↓
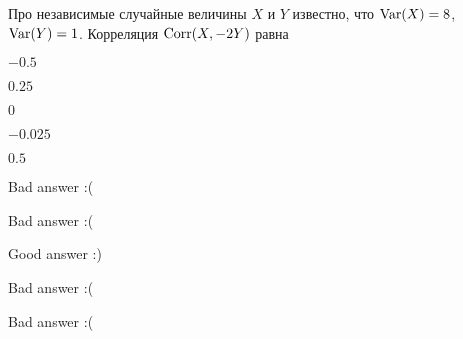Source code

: 
\begin{question}
Про независимые случайные величины \(X\) и \(Y\) известно, что
\(\operatorname{Var}(X)=8\), \(\operatorname{Var}(Y)=1\). Корреляция \(\operatorname{Corr}(X,-2Y)\) равна
\begin{answerlist}
  \item \(-0.5\)
  \item \(0.25\)
  \item \(0\)
  \item \(-0.025\)
  \item \(0.5\)
\end{answerlist}
\end{question}

\begin{solution}
\begin{answerlist}
  \item Bad answer :(
  \item Bad answer :(
  \item Good answer :)
  \item Bad answer :(
  \item Bad answer :(
\end{answerlist}
\end{solution}

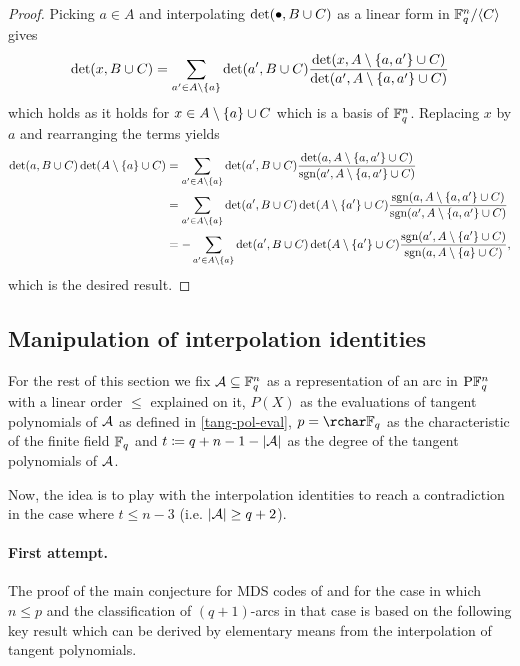 \begin{proof}
  Picking $a\in A$ and interpolating $\det(\bullet,B\cup C)$ as a linear form in
  $\field{q}^n/\gen C$ gives
  $$
  \det(x,B\setjoin C) 
  = \sum_{a'\in A\setminus\set a}{\det(a',B\setjoin C)\frac{\det(x,A\setminus\set{a,a'}\setjoin C)}{\det(a',A\setminus\set{a,a'}\setjoin C)}}
  $$
  which holds as it holds for $x\in A\setminus\set a\setjoin C$ which is a basis of $\mathbb{F}_{q}^n$. Replacing $x$ by $a$ and
  rearranging the terms yields
  \begin{align*}
    \det(a,B\setjoin C)\det(A\setminus\set a\setjoin C)
    &= 
    \sum_{a'\in A\setminus\set a}{\det(a',B\setjoin C)\frac{\det(a,A\setminus\set{a,a'}\setjoin C)}{\sgn(a',A\setminus\set{a,a'}\setjoin C)}}\\
    &= 
    \sum_{a'\in A\setminus\set a}{\det(a',B\setjoin C)\det(A\setminus\set {a'}\setjoin C)\frac{\sgn(a,A\setminus\set{a,a'}\setjoin C)}{\sgn(a',A\setminus\set{a,a'}\setjoin C)}}\\
    &= 
    -\sum_{a'\in A\setminus\set a}{\det(a',B\setjoin C)\det(A\setminus\set{a'}\setjoin C)\frac{\sgn(a',A\setminus\set{a'}\setjoin C)}{\sgn(a,A\setminus\set a\setjoin C)}},
  \end{align*}
  which is the desired result.
\end{proof}

\subsection{Manipulation of interpolation identities}

\begin{genassumptions}
For the rest of this section we fix $\mathcal{A}\subseteq\mathbb{F}_{q}^n$ as a representation of an arc in $\P \field{q}^n$ with a linear order $\leq$ explained on it, $P(X)$ as the evaluations of tangent polynomials of $\mathcal{A}$ as defined in \autoref{tang-pol-eval}, $p=\rchar \field{q}$ as the characteristic of the finite field $\mathbb{F}_{q}$ and $t\mathrel{\mathrel{\mathop:}\mkern-1.2mu=} q+n-1-\left\vert{\mathcal{A}}\right\vert$ as the degree of the tangent polynomials of $\mathcal{A}$.  
\end{genassumptions}

Now, the idea is to play with the interpolation identities to reach a
contradiction in the case where $t\leq n-3$ (i.e. $\left\vert{\mathcal{A}}\right\vert\geq q+2$).

\paragraph{First attempt.} The proof of the main conjecture for MDS codes of  and  for the case in which $n\leq p$ and the classification of $(q+1)$-arcs in that case is based on the following key result which can be derived by elementary means from the interpolation of tangent polynomials.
↑
#### [Activity]
Could you set down the records above exactly, skipping any picture?

#### [Answer space]
Source code

: 
\begin{question}
Про независимые случайные величины \(X\) и \(Y\) известно, что
\(\operatorname{Var}(X)=8\), \(\operatorname{Var}(Y)=1\). Корреляция \(\operatorname{Corr}(X,-2Y)\) равна
\begin{answerlist}
  \item \(-0.5\)
  \item \(0.25\)
  \item \(0\)
  \item \(-0.025\)
  \item \(0.5\)
\end{answerlist}
\end{question}

\begin{solution}
\begin{answerlist}
  \item Bad answer :(
  \item Bad answer :(
  \item Good answer :)
  \item Bad answer :(
  \item Bad answer :(
\end{answerlist}
\end{solution}

 \begin{proof}
  Picking $a\in A$ and interpolating $\det(\bullet,B\cup C)$ as a linear form in
  $\field{q}^n/\gen C$ gives
  $$
  \det(x,B\setjoin C) 
  = \sum_{a'\in A\setminus\set a}{\det(a',B\setjoin C)\frac{\det(x,A\setminus\set{a,a'}\setjoin C)}{\det(a',A\setminus\set{a,a'}\setjoin C)}}
  $$
  which holds as it holds for $x\in A\setminus\set a\setjoin C$ which is a basis of $\mathbb{F}_{q}^n$. Replacing $x$ by $a$ and
  rearranging the terms yields
  \begin{align*}
    \det(a,B\setjoin C)\det(A\setminus\set a\setjoin C)
    &= 
    \sum_{a'\in A\setminus\set a}{\det(a',B\setjoin C)\frac{\det(a,A\setminus\set{a,a'}\setjoin C)}{\sgn(a',A\setminus\set{a,a'}\setjoin C)}}\\
    &= 
    \sum_{a'\in A\setminus\set a}{\det(a',B\setjoin C)\det(A\setminus\set {a'}\setjoin C)\frac{\sgn(a,A\setminus\set{a,a'}\setjoin C)}{\sgn(a',A\setminus\set{a,a'}\setjoin C)}}\\
    &= 
    -\sum_{a'\in A\setminus\set a}{\det(a',B\setjoin C)\det(A\setminus\set{a'}\setjoin C)\frac{\sgn(a',A\setminus\set{a'}\setjoin C)}{\sgn(a,A\setminus\set a\setjoin C)}},
  \end{align*}
  which is the desired result.
\end{proof}

\subsection{Manipulation of interpolation identities}

\begin{genassumptions}
For the rest of this section we fix $\mathcal{A}\subseteq\mathbb{F}_{q}^n$ as a representation of an arc in $\P \field{q}^n$ with a linear order $\leq$ explained on it, $P(X)$ as the evaluations of tangent polynomials of $\mathcal{A}$ as defined in \autoref{tang-pol-eval}, $p=\rchar \field{q}$ as the characteristic of the finite field $\mathbb{F}_{q}$ and $t\mathrel{\mathrel{\mathop:}\mkern-1.2mu=} q+n-1-\left\vert{\mathcal{A}}\right\vert$ as the degree of the tangent polynomials of $\mathcal{A}$.  
\end{genassumptions}

Now, the idea is to play with the interpolation identities to reach a
contradiction in the case where $t\leq n-3$ (i.e. $\left\vert{\mathcal{A}}\right\vert\geq q+2$).

\paragraph{First attempt.} The proof of the main conjecture for MDS codes of  and  for the case in which $n\leq p$ and the classification of $(q+1)$-arcs in that case is based on the following key result which can be derived by elementary means from the interpolation of tangent polynomials.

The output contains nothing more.